Cette transition crée une tension majeure qui pousse les opérateurs de constellations à amasser du capital pour ne pas rester cloués au sol.

Nvidia et Cisco parient sur l'espace, est-ce un simple coup de communication ?

L'investissement de Nvidia et Cisco est au cœur du projet. Pour Nvidia, il s'agit de transformer l'espace en un nouveau marché pour ses puces dédiées à l'intelligence artificielle.

Starcloud est en effet la seule entreprise à avoir opéré un GPU H100 de classe data center en orbite, fournissant des données cruciales à Nvidia pour développer sa première puce véritablement spatiale, baptisée Vera Rubin Space-1.

Les données de vol du premier satellite Starcloud-1, qui a entraîné un modèle d'IA et fait tourner une version de Gemini de Google en orbite, sont une mine d'or pour le géant des semi-conducteurs.

Nvidia entend bien participer au co-développement du hardware de demain, capable de résister aux radiations, aux vibrations extrêmes et aux contraintes de refroidissement dans le vide spatial.

Cisco, de son côté, apporte son expertise en infrastructure réseau et optique, indispensable pour connecter ces futurs data centers flottants.

Quel est le véritable défi pour les data centers en orbite ?

Le principal obstacle reste finalement l'économie des lancements spatiaux. L'équation de Starcloud, comme celle de ses concurrents, repose entièrement sur la promesse d'une baisse drastique du coût d'accès à l'orbite, un pari qui porte un nom : Starship.

Si le lanceur de SpaceX ne tient pas ses promesses de réutilisation rapide et de fiabilité, tout le modèle économique s'effondre.
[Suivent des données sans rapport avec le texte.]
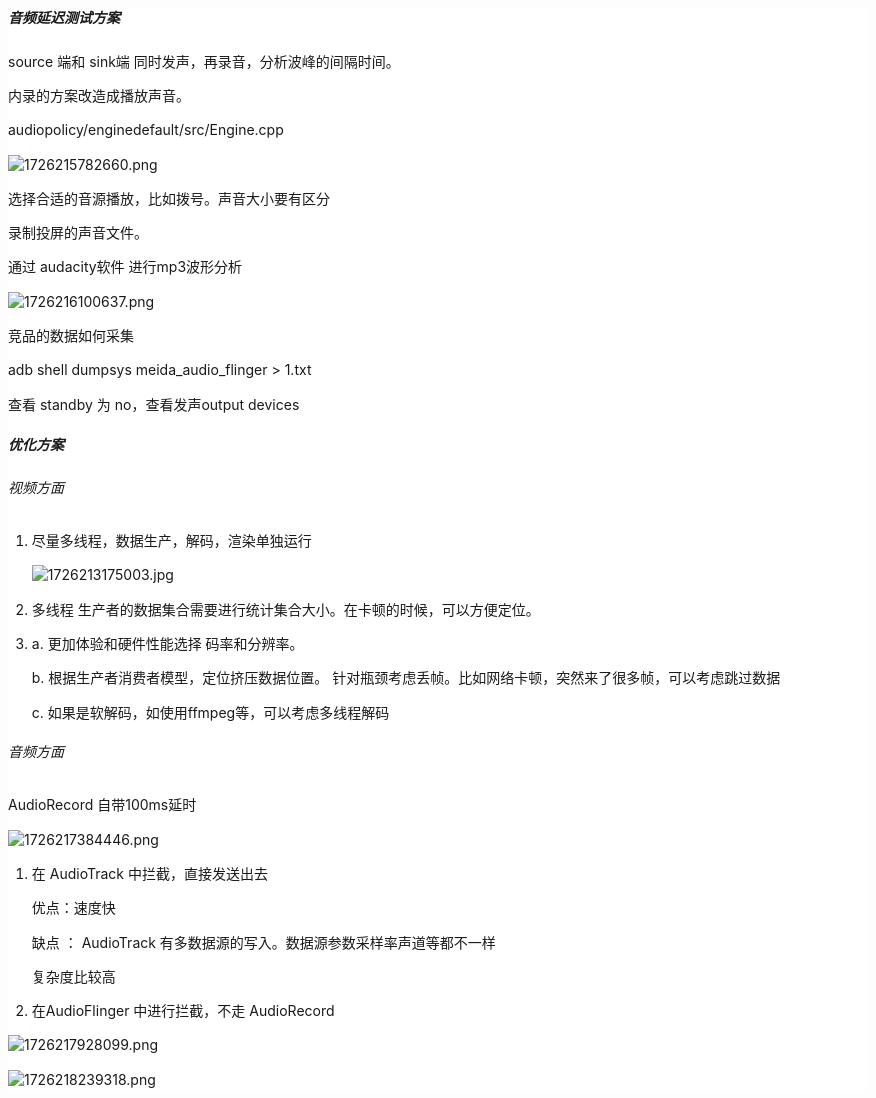 ##### 音频延迟测试方案

source 端和 sink端 同时发声，再录音，分析波峰的间隔时间。

内录的方案改造成播放声音。

audiopolicy/enginedefault/src/Engine.cpp

![1726215782660.png](https://picgo.myjojo.fun:666/i/2024/09/13/66e3f65b885d3.png)

选择合适的音源播放，比如拨号。声音大小要有区分

录制投屏的声音文件。

通过 audacity软件 进行mp3波形分析

![1726216100637.png](https://picgo.myjojo.fun:666/i/2024/09/13/66e3f79a703d6.png)

竞品的数据如何采集

adb shell dumpsys meida\_audio\_flinger > 1.txt

查看 standby 为 no，查看发声output devices

##### 优化方案

###### 视频方面

1. 尽量多线程，数据生产，解码，渲染单独运行

   ![1726213175003.jpg](https://picgo.myjojo.fun:666/i/2024/09/13/66e3ec2c29a35.jpg)

2. 多线程 生产者的数据集合需要进行统计集合大小。在卡顿的时候，可以方便定位。

3. a. 更加体验和硬件性能选择 码率和分辨率。

   b. 根据生产者消费者模型，定位挤压数据位置。 针对瓶颈考虑丢帧。比如网络卡顿，突然来了很多帧，可以考虑跳过数据

   c. 如果是软解码，如使用ffmpeg等，可以考虑多线程解码

###### 音频方面

AudioRecord 自带100ms延时

![1726217384446.png](https://picgo.myjojo.fun:666/i/2024/09/13/66e3fc9ef3a85.png)

1. 在 AudioTrack 中拦截，直接发送出去

   优点：速度快

   缺点 ： AudioTrack 有多数据源的写入。数据源参数采样率声道等都不一样

   复杂度比较高

2. 在AudioFlinger 中进行拦截，不走 AudioRecord

![1726217928099.png](https://picgo.myjojo.fun:666/i/2024/09/13/66e3febfdf986.png)

![1726218239318.png](https://picgo.myjojo.fun:666/i/2024/09/13/66e3fffcaa011.png)
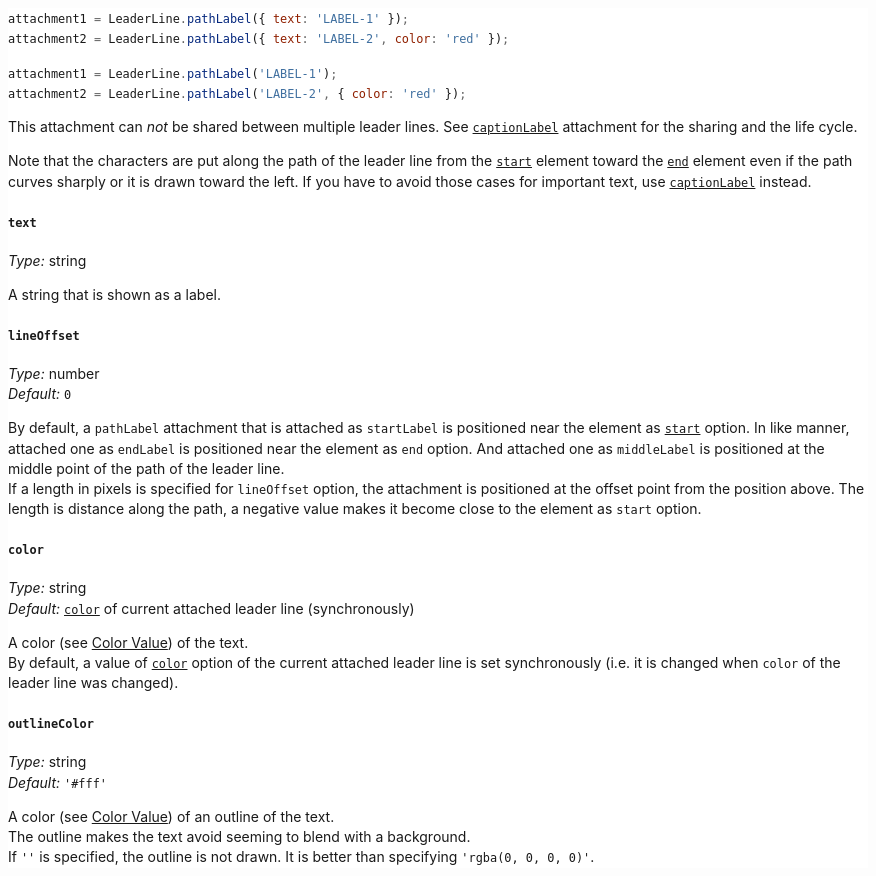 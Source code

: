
 ```js
attachment1 = LeaderLine.pathLabel({ text: 'LABEL-1' });
attachment2 = LeaderLine.pathLabel({ text: 'LABEL-2', color: 'red' });
```

```js
attachment1 = LeaderLine.pathLabel('LABEL-1');
attachment2 = LeaderLine.pathLabel('LABEL-2', { color: 'red' });
```

This attachment can _not_ be shared between multiple leader lines. See [`captionLabel`](#captionlabel) attachment for the sharing and the life cycle.

Note that the characters are put along the path of the leader line from the [`start`](#start-end) element toward the [`end`](#start-end) element even if the path curves sharply or it is drawn toward the left. If you have to avoid those cases for important text, use [`captionLabel`](#captionlabel) instead.

#### `text`

_Type:_ string

A string that is shown as a label.

#### <a name="attachments-pathlabel-lineoffset"></a>`lineOffset`

_Type:_ number  
_Default:_ `0`

By default, a `pathLabel` attachment that is attached as `startLabel` is positioned near the element as [`start`](#start-end) option. In like manner, attached one as `endLabel` is positioned near the element as `end` option. And attached one as `middleLabel` is positioned at the middle point of the path of the leader line.  
If a length in pixels is specified for `lineOffset` option, the attachment is positioned at the offset point from the position above. The length is distance along the path, a negative value makes it become close to the element as `start` option.

#### `color`

_Type:_ string  
_Default:_ [`color`](#options-color) of current attached leader line (synchronously)

A color (see [Color Value](#color-value)) of the text.  
By default, a value of [`color`](#options-color) option of the current attached leader line is set synchronously (i.e. it is changed when `color` of the leader line was changed).

#### <a name="attachments-pathlabel-outlinecolor"></a>`outlineColor`

_Type:_ string  
_Default:_ `'#fff'`

A color (see [Color Value](#color-value)) of an outline of the text.  
The outline makes the text avoid seeming to blend with a background.  
If `''` is specified, the outline is not drawn. It is better than specifying `'rgba(0, 0, 0, 0)'`.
Starcloud datacenter nvidia h100

Le PDG Philip Johnston ne s'en cache pas : « si nous ne pouvons pas réserver de capacité de lancement SpaceX en 2029, ce sera un défi pour nous ». La concurrence est féroce pour les rares créneaux disponibles sur les fusées existantes, à tel point que certaines startups du secteur en viennent à développer leurs propres lanceurs.

L'argent levé par Starcloud sera donc surtout une assurance survie logistique dans un marché du lancement en pleine tension.

Un data center dans l'espace, est-ce vraiment une idée crédible ?

Le concept repose sur une physique simple et séduisante. En orbite, l'énergie solaire est abondante et constante, et la dissipation de la chaleur, un problème majeur sur Terre qui engloutit des quantités phénoménales d'eau et d'électricité, se fait par simple radiation dans le vide.

L'argumentation est donc celle d'une informatique « verte » et illimitée, loin des contraintes des réseaux électriques terrestres et de l'opposition des riverains.

Cependant, le scepticisme reste de mise, et pas seulement chez les observateurs. Des acteurs majeurs comme Amazon ont déjà jugé que l'économie n'y était pas encore, pointant du doigt des coûts de mise en orbite encore trop lourds.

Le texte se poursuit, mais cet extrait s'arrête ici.